* [Exercise prompt] Your task is to return all of the entries below exactly, leaving out each picture.
□ □ □
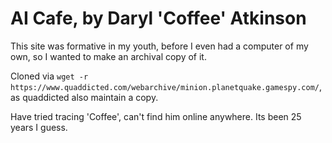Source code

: # AI Cafe, by Daryl 'Coffee' Atkinson

This site was formative in my youth, before I even had a computer of my own, so I wanted to make an archival copy of it.

Cloned via `wget -r https://www.quaddicted.com/webarchive/minion.planetquake.gamespy.com/`, as quaddicted also maintain a copy.

Have tried tracing 'Coffee', can't find him online anywhere. Its been 25 years I guess.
□ □ □
* [Task result]
Source code

: # AI Cafe, by Daryl 'Coffee' Atkinson

This site was formative in my youth, before I even had a computer of my own, so I wanted to make an archival copy of it.

Cloned via `wget -r https://www.quaddicted.com/webarchive/minion.planetquake.gamespy.com/`, as quaddicted also maintain a copy.

Have tried tracing 'Coffee', can't find him online anywhere. Its been 25 years I guess.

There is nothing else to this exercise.